As a venture capital investor, in the past we acquired and expect in the future to continue to acquire equity interests in technology-related companies. Many of these enterprises currently generate net losses and require additional capital outlay from their investors. Changes to planned business operations may possibly affect the performance of companies in which SAP holds investments, and that could negatively affect the value of our investments. Moreover, under German tax law, capital losses and impairments of equity securities are not tax-deductible, which may negatively affect our effective tax rate. However, this risk is restricted due to the limited scope of our venture-capital activities, making a significant effect on planned results unlikely. This risk is mitigated through diversification of our portfolio and through active management of our investments.

Consolidated Risk Profile

In 2007, the categories with the highest percentage scores in our overall risk distribution profile were project risks, product risks, and other operational risks – all with similar scores. Next came market risks, strategic planning risks, and human capital risks – also all with similar scores. All of those categories together account for 82% as a portion of all risks in the consolidated profile. All of the other categories of risk are relatively insignificant to SAP.

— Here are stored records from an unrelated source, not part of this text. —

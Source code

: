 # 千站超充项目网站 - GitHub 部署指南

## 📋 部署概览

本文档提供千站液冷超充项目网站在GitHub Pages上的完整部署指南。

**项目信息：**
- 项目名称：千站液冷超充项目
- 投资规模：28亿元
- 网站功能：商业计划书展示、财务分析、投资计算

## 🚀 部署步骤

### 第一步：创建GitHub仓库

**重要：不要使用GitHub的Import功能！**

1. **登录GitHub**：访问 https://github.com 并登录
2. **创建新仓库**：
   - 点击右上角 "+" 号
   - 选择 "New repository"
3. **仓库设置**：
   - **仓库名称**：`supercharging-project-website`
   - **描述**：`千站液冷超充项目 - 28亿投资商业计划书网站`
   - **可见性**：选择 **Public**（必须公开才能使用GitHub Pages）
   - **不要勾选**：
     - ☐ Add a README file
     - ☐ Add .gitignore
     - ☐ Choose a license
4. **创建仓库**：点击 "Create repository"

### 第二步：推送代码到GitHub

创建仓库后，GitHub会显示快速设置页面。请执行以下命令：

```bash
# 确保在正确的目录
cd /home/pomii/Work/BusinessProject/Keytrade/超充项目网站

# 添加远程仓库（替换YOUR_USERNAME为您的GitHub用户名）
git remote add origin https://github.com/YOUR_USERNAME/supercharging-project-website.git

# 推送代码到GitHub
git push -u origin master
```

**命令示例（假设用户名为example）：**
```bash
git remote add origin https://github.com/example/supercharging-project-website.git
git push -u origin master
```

None of the quantifiable risks identified by our risk management system exceeded the threshold we set (€150 million expected loss) defining a risk to our ability to continue as a going concern. The risks identified and quantified by our continuous operative risk management process continue the positive trend recorded in the preceding year. The proportion of “high” and “medium” risks in the risk-level matrix we use once again decreased in 2007. At the end of the fourth quarter, the risks categorized as “high” accounted for 2% (2006: 5%), while the proportion of “medium” level risks declined over the course of the year to 13% (2006: 21%). As a result, the proportion of risks categorized as “low” rose to 84% (2006: 74%). In our view, the risks identified above do not individually or cumulatively threaten our ability to continue as a going concern. On the contrary, the consolidated risk profile developed favorably during the course of 2007, and we believe our business opportunities, described below, will be of far more significance. In view of our risk profile, we are confident that we can continue in 2008 to successfully counter the challenges arising from those risks thanks to our strong position in the market, our technological leadership, our highly motivated employees, and our structured processes for early risk identification.